Why it happens: Submodules by default checkout a specific commit, not a branch.
Solution: Before making changes, always checkout a branch:
cd frontend
git checkout main
# or
git checkout -b feature/my-feature
Pitfall 5: Pushing Parent Before Submodule
Symptom: You update the submodule reference in parent repo, but submodule changes aren't pushed yet. Teammates can't clone your work.
Prevention:
# Always push in this order:
cd frontend
git push origin [branch] # Push submodule first
cd ..
git push origin [branch] # Then push parent
Advantages of Submodule Structure
For Metrics
- Single Source of Truth
- Frontend code lives in one place
- Bug fixes propagate to all backends
- UI consistency guaranteed
- Independent Development
- Frontend can work on UI without touching data logic
- Backend can work on data generation without touching UI
- Separate version control histories
- Easy to Scale
- Want a third backend (maybe for specific project types)?

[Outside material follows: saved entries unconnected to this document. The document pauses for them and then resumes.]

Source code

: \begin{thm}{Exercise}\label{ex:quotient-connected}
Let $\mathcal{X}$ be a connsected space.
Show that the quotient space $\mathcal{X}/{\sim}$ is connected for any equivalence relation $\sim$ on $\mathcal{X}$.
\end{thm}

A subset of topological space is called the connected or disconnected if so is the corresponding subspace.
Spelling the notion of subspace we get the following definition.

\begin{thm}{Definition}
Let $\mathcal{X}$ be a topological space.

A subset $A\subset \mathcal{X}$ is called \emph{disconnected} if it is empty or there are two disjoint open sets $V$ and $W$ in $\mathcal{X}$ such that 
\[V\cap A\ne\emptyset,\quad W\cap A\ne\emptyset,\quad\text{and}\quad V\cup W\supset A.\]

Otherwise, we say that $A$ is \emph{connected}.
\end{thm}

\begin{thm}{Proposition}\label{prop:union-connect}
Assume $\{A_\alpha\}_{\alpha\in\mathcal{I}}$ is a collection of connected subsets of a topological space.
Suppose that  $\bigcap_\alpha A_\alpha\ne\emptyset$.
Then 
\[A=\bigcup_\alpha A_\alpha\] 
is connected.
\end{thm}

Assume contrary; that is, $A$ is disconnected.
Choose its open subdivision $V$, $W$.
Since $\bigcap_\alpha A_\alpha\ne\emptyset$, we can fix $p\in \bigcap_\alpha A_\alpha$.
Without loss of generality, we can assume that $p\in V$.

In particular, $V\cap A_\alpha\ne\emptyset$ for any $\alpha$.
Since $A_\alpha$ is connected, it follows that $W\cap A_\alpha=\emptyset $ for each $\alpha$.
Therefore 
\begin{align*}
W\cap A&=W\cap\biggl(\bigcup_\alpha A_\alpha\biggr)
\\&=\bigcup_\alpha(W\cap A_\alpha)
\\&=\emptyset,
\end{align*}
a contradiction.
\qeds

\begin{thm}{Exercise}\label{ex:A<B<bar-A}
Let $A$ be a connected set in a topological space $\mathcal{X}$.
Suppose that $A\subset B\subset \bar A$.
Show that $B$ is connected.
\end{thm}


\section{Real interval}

Just add the submodule
- No code duplication
- Clear Separation of Concerns
metrics_frontend: "How do we display data?"metrics (external): "What data do we show for public repos?"metrics (internal): "What data do we show for private repos?"
- Better Code Reviews
- Frontend PRs only review UI/UX changes
- Backend PRs only review data generation logic
- Reviewers can focus on their area of expertise
Submodules vs Other Approaches
Why Not Just Copy the Code?
Copying:
metrics-data-external/
└── frontend/ (copied code)
metrics-data-internal/
└── frontend/ (copied code)
Problems:
- Fix a bug in one, manually copy to the other
- UIs can drift apart over time
- Double the maintenance work
Why Not Use npm Package?
npm package approach:
npm install DSACMS/metrics_frontend
Why we didn't:
- Our frontend isn't just JavaScript, it's Liquid templates, Eleventy config, CSS
- Need the full source for Eleventy to build
- Submodules are simpler for full-stack apps
- Don't need npm registry overhead
Quick Reference
Essential Commands
# Adding a submodule
git submodule add [url] [path]
# Cloning with submodules
git clone --recursive [repo-url]
# Initialize submodules in existing clone
git submodule update --init --recursive
# Update submodule to latest
cd [submodule-path]
git pull origin main
cd ..
git add [submodule-path]
git commit -m "Update submodule"
# Update all submodules to latest
git submodule update --remote
# See submodule status
git submodule status
# Work on submodule
cd [submodule-path]
git checkout -b feature/my-feature
# Make changes
git commit -m "My changes"
git push origin feature/my-feature
Learn More
Official Git Documentation:
Tips:
- Always commit and push submodule changes before pushing parent repo
- Use branches in submodules, avoid detached HEAD
- Document submodule workflow in your README
- Consider using `
git config submodule.recurse` truefor automatic updates
Summary
For Metrics:
- metrics_frontend = The reusable UI component
- metrics (external) = Backend that includes frontend as submodule
- metrics (internal) = Internal backend that includes the same frontend
This structure gives us:
- ✅ One frontend, multiple backends
- ✅ Independent development workflows
- ✅ Consistent UI across all sites
- ✅ Clear separation of concerns
- ✅ Easy maintenance and updates
Git submodules are perfect for this use case where we need to share a complete application (not just a library) across multiple parent projects while maintaining separate version histories.